▶ _PROBLEM_: Filter these entries down to lines holding "Museum".

▶ _MATERIAL PROVIDED_:

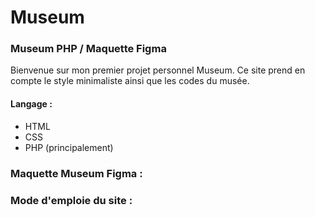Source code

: # Museum
### Museum PHP / Maquette Figma


Bienvenue sur mon premier projet personnel Museum. Ce site prend en compte le style minimaliste ainsi que les codes du musée.


#### Langage :

  - HTML
  - CSS
  - PHP (principalement)
  

### Maquette Museum Figma :


### Mode d'emploie du site :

▶ _EXERCISE SOLUTION_:
: # Museum
### Museum PHP / Maquette Figma
Bienvenue sur mon premier projet personnel Museum. Ce site prend en compte le style minimaliste ainsi que les codes du musée.
### Maquette Museum Figma :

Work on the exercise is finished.